The word ‘collateral’ elicits an unpleasant image of unintended damages in our minds. Sometimes though, the collateral effects could be welcome. At least that was the thought of the group of doctors and scientists at the Minneapolis Veterans Affairs Medical Center in the 80s. In a 10-year long experiment, this group employed a novel strategy to muffle the rising incidence of antibiotic resistance. Instead of using a single antibiotic for an extended period they cycled between different antibiotics, amikacin, and gentamycin, of the same class of antibiotics called aminoglycosides. The results were indeed encouraging as they observed fewer instances of antibiotic resistance. This idea of one drug reducing the effect of another stirred much interest amongst the scientists and came to be known as ‘collateral sensitivity.’
Another couple of trials of cyclic medication produced hopeful results. One was conducted on the patients with neutropenia. These patients are typically immunocompromised due to the lower repertoire of a certain type of white blood cells. In a second clinical study, patients admitted in ICU were also shown to be benefitted, to some extent, by cyclic antibiotic treatments.
In simple words, collateral sensitivity is incidental sensitivity developed by microbes towards an antibiotic during the resistance evolution towards some other antibiotic. Evolving resistance towards any antibiotic involves physiological changes in the microbe. These changes can include secretion of some substance against the antibiotic or modification of cell wall to avoid the uptake of the antibiotic or even the modification of the target of the antibiotic inside the cell. It is conceivable that some of these changes can render the microbe susceptible towards some other antibiotic from the same or unrelated class.
With this rationale, more systematic inquiries about the efficacy and underlying mechanisms of cyclic treatments were launched. Microbial cultures were evolved in the laboratory to be resistant to a certain antibiotic. The evolved microbes were then tested against many other antibiotics to check whether they have developed any sensitivity. The results showed that such sensitivities could develop.
Imamovic and colleagues identified one such pair in the form of gentamycin and cefuroxime where resistance to one results in the sensitivity towards the other. They further showed that cyclic regime demands lower concentrations of the drugs to be administered. This can result in lower antibiotic load inside our body as well as in the environment, and thus retard the rate of multi-drug evolution.
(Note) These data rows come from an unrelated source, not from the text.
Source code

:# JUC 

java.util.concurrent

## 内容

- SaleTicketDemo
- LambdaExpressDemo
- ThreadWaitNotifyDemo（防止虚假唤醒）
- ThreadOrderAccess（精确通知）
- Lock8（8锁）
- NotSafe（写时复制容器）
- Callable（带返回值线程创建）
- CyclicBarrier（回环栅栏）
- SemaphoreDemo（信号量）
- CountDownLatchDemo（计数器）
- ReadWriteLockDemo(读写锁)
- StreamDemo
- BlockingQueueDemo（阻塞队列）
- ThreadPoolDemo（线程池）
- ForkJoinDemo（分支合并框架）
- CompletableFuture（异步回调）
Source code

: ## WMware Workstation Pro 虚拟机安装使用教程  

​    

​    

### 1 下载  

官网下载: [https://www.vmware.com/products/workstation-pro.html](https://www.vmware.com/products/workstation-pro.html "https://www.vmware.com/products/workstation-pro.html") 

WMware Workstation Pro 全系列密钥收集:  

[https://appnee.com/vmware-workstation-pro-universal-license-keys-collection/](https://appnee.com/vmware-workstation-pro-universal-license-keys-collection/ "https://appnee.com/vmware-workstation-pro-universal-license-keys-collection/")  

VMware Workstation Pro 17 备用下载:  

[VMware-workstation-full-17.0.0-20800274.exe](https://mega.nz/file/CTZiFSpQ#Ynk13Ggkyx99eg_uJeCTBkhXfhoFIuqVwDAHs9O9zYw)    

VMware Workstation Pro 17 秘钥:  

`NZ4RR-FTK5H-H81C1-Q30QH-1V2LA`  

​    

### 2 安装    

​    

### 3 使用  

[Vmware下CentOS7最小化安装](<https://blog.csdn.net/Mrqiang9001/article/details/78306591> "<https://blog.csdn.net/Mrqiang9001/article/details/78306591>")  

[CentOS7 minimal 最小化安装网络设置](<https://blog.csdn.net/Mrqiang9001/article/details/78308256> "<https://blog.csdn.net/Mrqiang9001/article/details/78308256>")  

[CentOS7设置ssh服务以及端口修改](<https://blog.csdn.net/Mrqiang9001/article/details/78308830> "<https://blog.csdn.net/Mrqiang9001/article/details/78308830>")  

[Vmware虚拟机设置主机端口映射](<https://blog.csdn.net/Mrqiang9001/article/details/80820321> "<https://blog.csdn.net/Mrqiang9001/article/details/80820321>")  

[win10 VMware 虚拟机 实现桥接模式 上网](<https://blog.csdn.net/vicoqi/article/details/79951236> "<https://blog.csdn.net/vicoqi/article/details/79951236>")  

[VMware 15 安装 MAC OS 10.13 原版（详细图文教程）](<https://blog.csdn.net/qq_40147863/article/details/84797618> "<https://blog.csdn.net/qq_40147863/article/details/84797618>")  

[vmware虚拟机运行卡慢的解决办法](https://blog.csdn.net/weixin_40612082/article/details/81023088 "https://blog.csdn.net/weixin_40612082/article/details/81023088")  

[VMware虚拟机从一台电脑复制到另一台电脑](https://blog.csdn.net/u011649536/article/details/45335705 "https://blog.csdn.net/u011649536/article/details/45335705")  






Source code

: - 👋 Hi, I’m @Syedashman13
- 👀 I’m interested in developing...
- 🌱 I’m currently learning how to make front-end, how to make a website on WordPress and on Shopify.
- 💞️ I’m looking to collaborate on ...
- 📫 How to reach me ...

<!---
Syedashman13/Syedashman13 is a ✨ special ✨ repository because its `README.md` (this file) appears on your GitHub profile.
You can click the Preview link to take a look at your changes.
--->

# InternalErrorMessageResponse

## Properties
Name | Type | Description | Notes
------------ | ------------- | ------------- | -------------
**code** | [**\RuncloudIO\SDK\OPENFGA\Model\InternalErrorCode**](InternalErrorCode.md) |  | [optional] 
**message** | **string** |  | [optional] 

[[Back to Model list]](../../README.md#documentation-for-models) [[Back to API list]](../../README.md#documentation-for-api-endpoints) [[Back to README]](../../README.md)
Another study went further to look at the underlying mechanisms of such collaterally sensitive pair of drugs. Again they conducted laboratory evolution of microbes in the presence of single or pairs of drugs. They tested the antibiotic resistance profiles of the evolved microbes as well as looked at the changes inside the evolved microbes. When microbes could produce resistance to both the drugs through a single change, collateral resistance evolved rather than sensitivity. But when the microbes needed two different kinds of changes to cope with the pair of drugs, collateral sensitivity could evolve.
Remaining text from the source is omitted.